Task brief: Keep the pictures out of the copy and repeat the records exactly.

Study material Block Start

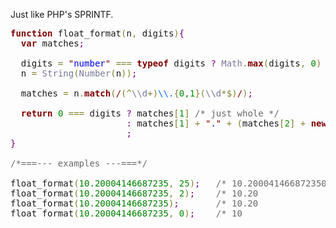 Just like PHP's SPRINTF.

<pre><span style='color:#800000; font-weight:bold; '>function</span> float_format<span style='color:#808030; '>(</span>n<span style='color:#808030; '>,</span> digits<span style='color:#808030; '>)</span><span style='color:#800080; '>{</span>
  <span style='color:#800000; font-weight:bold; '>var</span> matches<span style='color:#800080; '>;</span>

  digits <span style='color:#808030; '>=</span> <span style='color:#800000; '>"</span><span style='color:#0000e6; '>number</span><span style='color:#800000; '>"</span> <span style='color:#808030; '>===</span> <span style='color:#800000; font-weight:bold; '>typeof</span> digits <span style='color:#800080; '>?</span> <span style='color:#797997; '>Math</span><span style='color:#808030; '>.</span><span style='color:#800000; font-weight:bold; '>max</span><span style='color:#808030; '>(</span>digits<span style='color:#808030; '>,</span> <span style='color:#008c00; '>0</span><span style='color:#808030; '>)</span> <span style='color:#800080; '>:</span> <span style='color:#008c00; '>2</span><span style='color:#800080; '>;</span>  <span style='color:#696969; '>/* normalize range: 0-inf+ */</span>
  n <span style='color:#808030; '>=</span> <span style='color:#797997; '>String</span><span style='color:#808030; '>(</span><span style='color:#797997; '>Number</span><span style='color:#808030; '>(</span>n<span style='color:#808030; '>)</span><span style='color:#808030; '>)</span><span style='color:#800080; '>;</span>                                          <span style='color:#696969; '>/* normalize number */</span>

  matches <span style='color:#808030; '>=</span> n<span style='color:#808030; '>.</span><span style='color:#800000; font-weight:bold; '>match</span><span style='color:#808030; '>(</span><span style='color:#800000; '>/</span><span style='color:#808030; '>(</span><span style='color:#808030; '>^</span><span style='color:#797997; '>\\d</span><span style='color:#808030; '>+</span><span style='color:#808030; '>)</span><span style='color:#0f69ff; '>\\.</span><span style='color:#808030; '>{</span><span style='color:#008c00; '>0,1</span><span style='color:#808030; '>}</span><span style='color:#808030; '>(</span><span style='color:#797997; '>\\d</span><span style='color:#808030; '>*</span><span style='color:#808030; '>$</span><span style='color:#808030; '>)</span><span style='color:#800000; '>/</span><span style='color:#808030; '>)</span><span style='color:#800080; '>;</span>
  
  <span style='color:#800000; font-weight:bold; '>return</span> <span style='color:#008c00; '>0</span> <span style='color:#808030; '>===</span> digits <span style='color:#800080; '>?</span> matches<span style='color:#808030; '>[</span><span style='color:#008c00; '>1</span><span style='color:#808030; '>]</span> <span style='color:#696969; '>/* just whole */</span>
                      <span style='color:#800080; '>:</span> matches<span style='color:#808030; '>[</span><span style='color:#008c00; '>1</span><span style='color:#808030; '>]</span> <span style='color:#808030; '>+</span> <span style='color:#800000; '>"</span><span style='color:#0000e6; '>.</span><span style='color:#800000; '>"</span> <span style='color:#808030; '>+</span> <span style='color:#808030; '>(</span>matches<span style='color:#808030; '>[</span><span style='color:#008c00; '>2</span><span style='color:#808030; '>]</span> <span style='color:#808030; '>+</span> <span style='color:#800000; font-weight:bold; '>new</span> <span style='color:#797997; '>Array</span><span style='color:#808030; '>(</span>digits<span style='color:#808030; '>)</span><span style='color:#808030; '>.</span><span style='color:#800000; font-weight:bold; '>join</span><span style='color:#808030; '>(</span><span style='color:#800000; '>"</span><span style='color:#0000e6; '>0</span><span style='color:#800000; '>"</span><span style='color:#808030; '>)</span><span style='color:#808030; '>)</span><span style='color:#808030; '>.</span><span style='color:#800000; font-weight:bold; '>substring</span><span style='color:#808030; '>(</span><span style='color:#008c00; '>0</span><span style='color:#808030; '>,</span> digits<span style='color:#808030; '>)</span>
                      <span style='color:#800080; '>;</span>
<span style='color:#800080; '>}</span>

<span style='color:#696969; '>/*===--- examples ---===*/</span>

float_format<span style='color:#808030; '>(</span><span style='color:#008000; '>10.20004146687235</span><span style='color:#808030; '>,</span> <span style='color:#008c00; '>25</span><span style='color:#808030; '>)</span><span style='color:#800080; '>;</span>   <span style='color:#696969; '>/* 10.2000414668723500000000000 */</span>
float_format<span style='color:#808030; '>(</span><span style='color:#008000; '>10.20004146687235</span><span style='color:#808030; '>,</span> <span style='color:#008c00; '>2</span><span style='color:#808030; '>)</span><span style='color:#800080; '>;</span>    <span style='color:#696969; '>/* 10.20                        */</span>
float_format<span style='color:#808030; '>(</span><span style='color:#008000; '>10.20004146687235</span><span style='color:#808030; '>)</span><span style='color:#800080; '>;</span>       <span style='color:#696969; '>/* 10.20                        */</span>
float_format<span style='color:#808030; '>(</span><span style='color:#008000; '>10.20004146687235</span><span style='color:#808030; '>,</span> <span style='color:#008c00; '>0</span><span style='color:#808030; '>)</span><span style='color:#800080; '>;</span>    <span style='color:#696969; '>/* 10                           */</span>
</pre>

Study material Block End

Solution to this problem:
 Just like PHP's SPRINTF.

<pre><span style='color:#800000; font-weight:bold; '>function</span> float_format<span style='color:#808030; '>(</span>n<span style='color:#808030; '>,</span> digits<span style='color:#808030; '>)</span><span style='color:#800080; '>{</span>
  <span style='color:#800000; font-weight:bold; '>var</span> matches<span style='color:#800080; '>;</span>

  digits <span style='color:#808030; '>=</span> <span style='color:#800000; '>"</span><span style='color:#0000e6; '>number</span><span style='color:#800000; '>"</span> <span style='color:#808030; '>===</span> <span style='color:#800000; font-weight:bold; '>typeof</span> digits <span style='color:#800080; '>?</span> <span style='color:#797997; '>Math</span><span style='color:#808030; '>.</span><span style='color:#800000; font-weight:bold; '>max</span><span style='color:#808030; '>(</span>digits<span style='color:#808030; '>,</span> <span style='color:#008c00; '>0</span><span style='color:#808030; '>)</span> <span style='color:#800080; '>:</span> <span style='color:#008c00; '>2</span><span style='color:#800080; '>;</span>  <span style='color:#696969; '>/* normalize range: 0-inf+ */</span>
  n <span style='color:#808030; '>=</span> <span style='color:#797997; '>String</span><span style='color:#808030; '>(</span><span style='color:#797997; '>Number</span><span style='color:#808030; '>(</span>n<span style='color:#808030; '>)</span><span style='color:#808030; '>)</span><span style='color:#800080; '>;</span>                                          <span style='color:#696969; '>/* normalize number */</span>

  matches <span style='color:#808030; '>=</span> n<span style='color:#808030; '>.</span><span style='color:#800000; font-weight:bold; '>match</span><span style='color:#808030; '>(</span><span style='color:#800000; '>/</span><span style='color:#808030; '>(</span><span style='color:#808030; '>^</span><span style='color:#797997; '>\\d</span><span style='color:#808030; '>+</span><span style='color:#808030; '>)</span><span style='color:#0f69ff; '>\\.</span><span style='color:#808030; '>{</span><span style='color:#008c00; '>0,1</span><span style='color:#808030; '>}</span><span style='color:#808030; '>(</span><span style='color:#797997; '>\\d</span><span style='color:#808030; '>*</span><span style='color:#808030; '>$</span><span style='color:#808030; '>)</span><span style='color:#800000; '>/</span><span style='color:#808030; '>)</span><span style='color:#800080; '>;</span>
  
  <span style='color:#800000; font-weight:bold; '>return</span> <span style='color:#008c00; '>0</span> <span style='color:#808030; '>===</span> digits <span style='color:#800080; '>?</span> matches<span style='color:#808030; '>[</span><span style='color:#008c00; '>1</span><span style='color:#808030; '>]</span> <span style='color:#696969; '>/* just whole */</span>
                      <span style='color:#800080; '>:</span> matches<span style='color:#808030; '>[</span><span style='color:#008c00; '>1</span><span style='color:#808030; '>]</span> <span style='color:#808030; '>+</span> <span style='color:#800000; '>"</span><span style='color:#0000e6; '>.</span><span style='color:#800000; '>"</span> <span style='color:#808030; '>+</span> <span style='color:#808030; '>(</span>matches<span style='color:#808030; '>[</span><span style='color:#008c00; '>2</span><span style='color:#808030; '>]</span> <span style='color:#808030; '>+</span> <span style='color:#800000; font-weight:bold; '>new</span> <span style='color:#797997; '>Array</span><span style='color:#808030; '>(</span>digits<span style='color:#808030; '>)</span><span style='color:#808030; '>.</span><span style='color:#800000; font-weight:bold; '>join</span><span style='color:#808030; '>(</span><span style='color:#800000; '>"</span><span style='color:#0000e6; '>0</span><span style='color:#800000; '>"</span><span style='color:#808030; '>)</span><span style='color:#808030; '>)</span><span style='color:#808030; '>.</span><span style='color:#800000; font-weight:bold; '>substring</span><span style='color:#808030; '>(</span><span style='color:#008c00; '>0</span><span style='color:#808030; '>,</span> digits<span style='color:#808030; '>)</span>
                      <span style='color:#800080; '>;</span>
<span style='color:#800080; '>}</span>

<span style='color:#696969; '>/*===--- examples ---===*/</span>

float_format<span style='color:#808030; '>(</span><span style='color:#008000; '>10.20004146687235</span><span style='color:#808030; '>,</span> <span style='color:#008c00; '>25</span><span style='color:#808030; '>)</span><span style='color:#800080; '>;</span>   <span style='color:#696969; '>/* 10.2000414668723500000000000 */</span>
float_format<span style='color:#808030; '>(</span><span style='color:#008000; '>10.20004146687235</span><span style='color:#808030; '>,</span> <span style='color:#008c00; '>2</span><span style='color:#808030; '>)</span><span style='color:#800080; '>;</span>    <span style='color:#696969; '>/* 10.20                        */</span>
float_format<span style='color:#808030; '>(</span><span style='color:#008000; '>10.20004146687235</span><span style='color:#808030; '>)</span><span style='color:#800080; '>;</span>       <span style='color:#696969; '>/* 10.20                        */</span>
float_format<span style='color:#808030; '>(</span><span style='color:#008000; '>10.20004146687235</span><span style='color:#808030; '>,</span> <span style='color:#008c00; '>0</span><span style='color:#808030; '>)</span><span style='color:#800080; '>;</span>    <span style='color:#696969; '>/* 10                           */</span>
</pre>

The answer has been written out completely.